Fortescue driverless truck
Fortescue driverless truck

A metal producer is quickly converting its man-operated heavy vehicles to work autonomously in Western Australia’s Pilbara region.

Fortescue Metals Group confirmed 549,500 parts have been fitted in 100 existing dump trucks during their conversion to Autonomous Haulage System (AHS) technology at both the Cloudbreak Iron Ore Mine and Christmas Creek Iron Ore Mine, each about 400km south of Port Hedland.

The work increased the proponent’s driverless truck fleet by 147 per cent to 168 trucks across both the Solomon and Chichester Hubs. This led to a 30 per cent jump in productivity while moving about 1.4 billion tonnes of material a total of 47 million kilometres, or 65 return trips to the moon, since 2012.

‘No redundancies’

Another eight trucks are still expected to be converted to AHS technology no later than September 2020. Affected employees are being transferred or upskilled for new positions in different areas of the business.

“Fortescue’s AHS deployment represents the largest fleet conversion to autonomous haulage in the industry,” Fortescue chief executive Elizabeth Gaines said in a public statement.

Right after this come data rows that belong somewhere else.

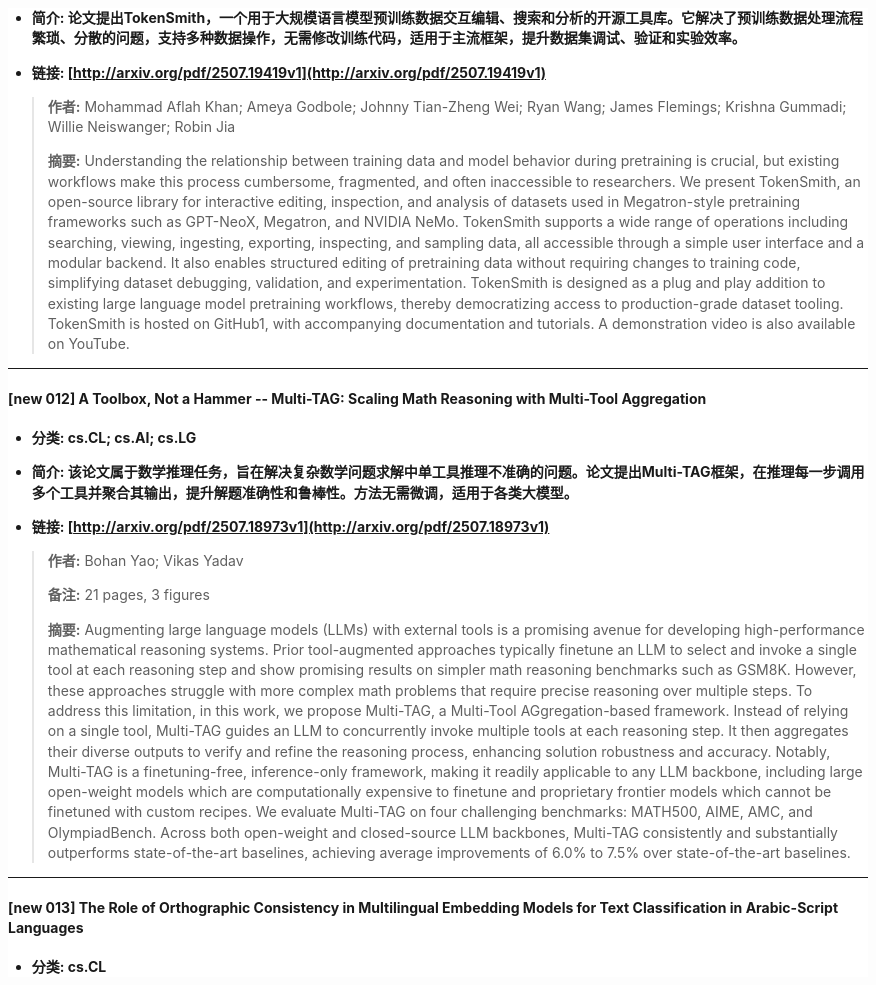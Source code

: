 - **简介: 论文提出TokenSmith，一个用于大规模语言模型预训练数据交互编辑、搜索和分析的开源工具库。它解决了预训练数据处理流程繁琐、分散的问题，支持多种数据操作，无需修改训练代码，适用于主流框架，提升数据集调试、验证和实验效率。**

- **链接: [http://arxiv.org/pdf/2507.19419v1](http://arxiv.org/pdf/2507.19419v1)**

> **作者:** Mohammad Aflah Khan; Ameya Godbole; Johnny Tian-Zheng Wei; Ryan Wang; James Flemings; Krishna Gummadi; Willie Neiswanger; Robin Jia
>
> **摘要:** Understanding the relationship between training data and model behavior during pretraining is crucial, but existing workflows make this process cumbersome, fragmented, and often inaccessible to researchers. We present TokenSmith, an open-source library for interactive editing, inspection, and analysis of datasets used in Megatron-style pretraining frameworks such as GPT-NeoX, Megatron, and NVIDIA NeMo. TokenSmith supports a wide range of operations including searching, viewing, ingesting, exporting, inspecting, and sampling data, all accessible through a simple user interface and a modular backend. It also enables structured editing of pretraining data without requiring changes to training code, simplifying dataset debugging, validation, and experimentation. TokenSmith is designed as a plug and play addition to existing large language model pretraining workflows, thereby democratizing access to production-grade dataset tooling. TokenSmith is hosted on GitHub1, with accompanying documentation and tutorials. A demonstration video is also available on YouTube.
>
---
#### [new 012] A Toolbox, Not a Hammer -- Multi-TAG: Scaling Math Reasoning with Multi-Tool Aggregation
- **分类: cs.CL; cs.AI; cs.LG**

- **简介: 该论文属于数学推理任务，旨在解决复杂数学问题求解中单工具推理不准确的问题。论文提出Multi-TAG框架，在推理每一步调用多个工具并聚合其输出，提升解题准确性和鲁棒性。方法无需微调，适用于各类大模型。**

- **链接: [http://arxiv.org/pdf/2507.18973v1](http://arxiv.org/pdf/2507.18973v1)**

> **作者:** Bohan Yao; Vikas Yadav
>
> **备注:** 21 pages, 3 figures
>
> **摘要:** Augmenting large language models (LLMs) with external tools is a promising avenue for developing high-performance mathematical reasoning systems. Prior tool-augmented approaches typically finetune an LLM to select and invoke a single tool at each reasoning step and show promising results on simpler math reasoning benchmarks such as GSM8K. However, these approaches struggle with more complex math problems that require precise reasoning over multiple steps. To address this limitation, in this work, we propose Multi-TAG, a Multi-Tool AGgregation-based framework. Instead of relying on a single tool, Multi-TAG guides an LLM to concurrently invoke multiple tools at each reasoning step. It then aggregates their diverse outputs to verify and refine the reasoning process, enhancing solution robustness and accuracy. Notably, Multi-TAG is a finetuning-free, inference-only framework, making it readily applicable to any LLM backbone, including large open-weight models which are computationally expensive to finetune and proprietary frontier models which cannot be finetuned with custom recipes. We evaluate Multi-TAG on four challenging benchmarks: MATH500, AIME, AMC, and OlympiadBench. Across both open-weight and closed-source LLM backbones, Multi-TAG consistently and substantially outperforms state-of-the-art baselines, achieving average improvements of 6.0% to 7.5% over state-of-the-art baselines.
>
---
#### [new 013] The Role of Orthographic Consistency in Multilingual Embedding Models for Text Classification in Arabic-Script Languages
- **分类: cs.CL**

“Training is at the heart of everything we do at Fortescue and as we continue the integration of autonomous trucks across our sites, this ethos has guided our efforts to ensure no redundancies due to automation, and to deliver significant benefits to employees from the opportunities offered by this project.”

90 per cent automation

Meanwhile, WesTrac separately completed work on its Elimination of Live Work (ELW) Project to remove human operation of 90 per cent of routine mine maintenance tasks.

The project involved providing a tablet interface for workers to perform live maintenance and machine inspections from a safe distance via an R2D2 video camera, which is mounted to an anti-vibration base that swivels 360 degrees.

A specially designed ELW field service kit was also developed for both mobile and workshop-based operations to perform inspections without needing to send workers into high risk areas.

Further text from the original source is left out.